- TASK GOAL -
When you reach the line containing "e. **The department" in the entries below, please begin setting down lines exactly, stop only after the last one, and add nothing else.

═════ EXERCISE INPUTS

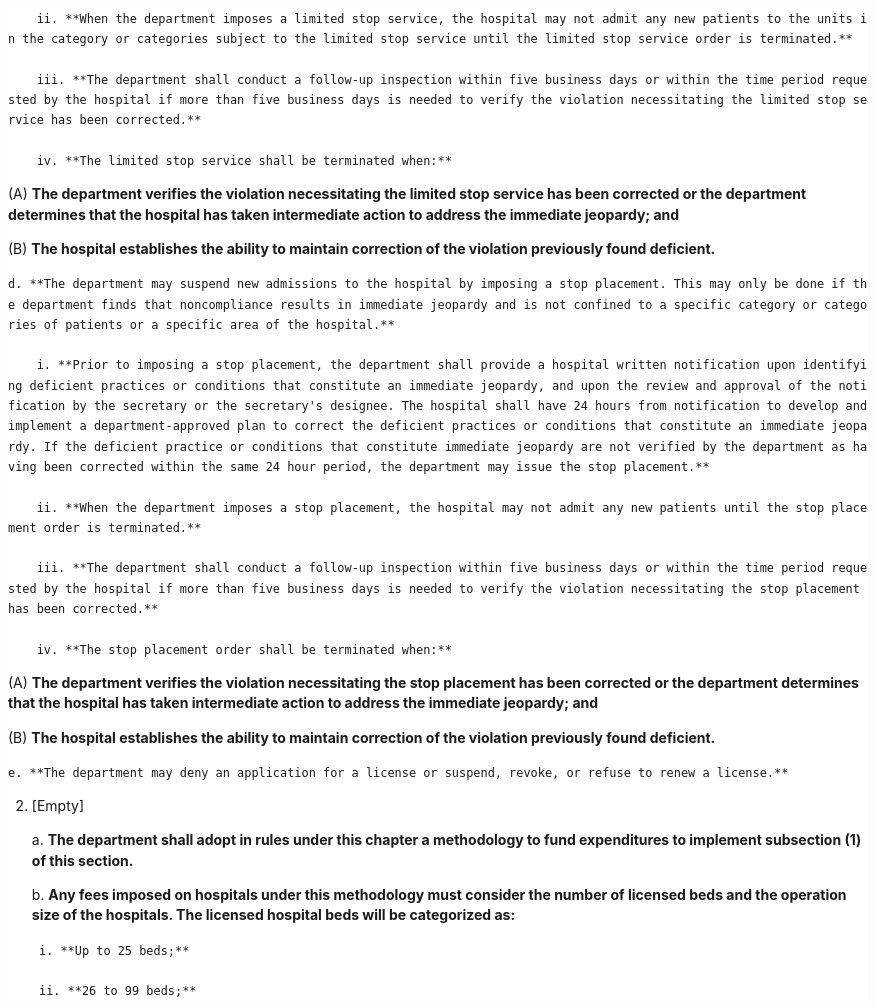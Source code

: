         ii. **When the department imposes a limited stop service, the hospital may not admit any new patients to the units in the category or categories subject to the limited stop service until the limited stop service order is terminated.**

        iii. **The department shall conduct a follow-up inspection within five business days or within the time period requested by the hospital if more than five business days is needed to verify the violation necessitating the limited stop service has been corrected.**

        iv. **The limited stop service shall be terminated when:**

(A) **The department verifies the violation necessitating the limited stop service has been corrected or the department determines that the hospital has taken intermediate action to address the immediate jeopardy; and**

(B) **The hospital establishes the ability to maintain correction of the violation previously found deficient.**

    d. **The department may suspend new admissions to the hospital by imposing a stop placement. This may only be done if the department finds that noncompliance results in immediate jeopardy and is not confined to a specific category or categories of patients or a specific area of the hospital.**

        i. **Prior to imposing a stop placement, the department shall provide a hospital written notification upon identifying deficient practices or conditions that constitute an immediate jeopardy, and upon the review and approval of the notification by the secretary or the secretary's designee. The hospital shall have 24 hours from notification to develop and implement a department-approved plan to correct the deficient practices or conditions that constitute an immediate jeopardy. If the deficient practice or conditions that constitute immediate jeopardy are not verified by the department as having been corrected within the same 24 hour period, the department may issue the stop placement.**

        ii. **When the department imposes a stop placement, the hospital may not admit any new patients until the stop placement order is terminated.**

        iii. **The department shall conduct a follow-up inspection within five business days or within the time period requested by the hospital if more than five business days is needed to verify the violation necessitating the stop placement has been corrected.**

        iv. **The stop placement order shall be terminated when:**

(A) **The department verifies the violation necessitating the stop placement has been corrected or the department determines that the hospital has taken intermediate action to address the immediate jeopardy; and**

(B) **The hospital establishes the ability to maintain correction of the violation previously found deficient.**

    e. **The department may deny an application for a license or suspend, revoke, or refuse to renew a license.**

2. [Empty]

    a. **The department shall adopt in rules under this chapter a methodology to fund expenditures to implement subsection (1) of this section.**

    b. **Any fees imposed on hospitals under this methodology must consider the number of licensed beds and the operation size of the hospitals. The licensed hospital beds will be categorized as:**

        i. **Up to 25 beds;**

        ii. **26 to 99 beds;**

══════════

- SOLUTION TO THE EXERCISE -
    e. **The department may deny an application for a license or suspend, revoke, or refuse to renew a license.**

2. [Empty]

    a. **The department shall adopt in rules under this chapter a methodology to fund expenditures to implement subsection (1) of this section.**

    b. **Any fees imposed on hospitals under this methodology must consider the number of licensed beds and the operation size of the hospitals. The licensed hospital beds will be categorized as:**

        i. **Up to 25 beds;**

        ii. **26 to 99 beds;**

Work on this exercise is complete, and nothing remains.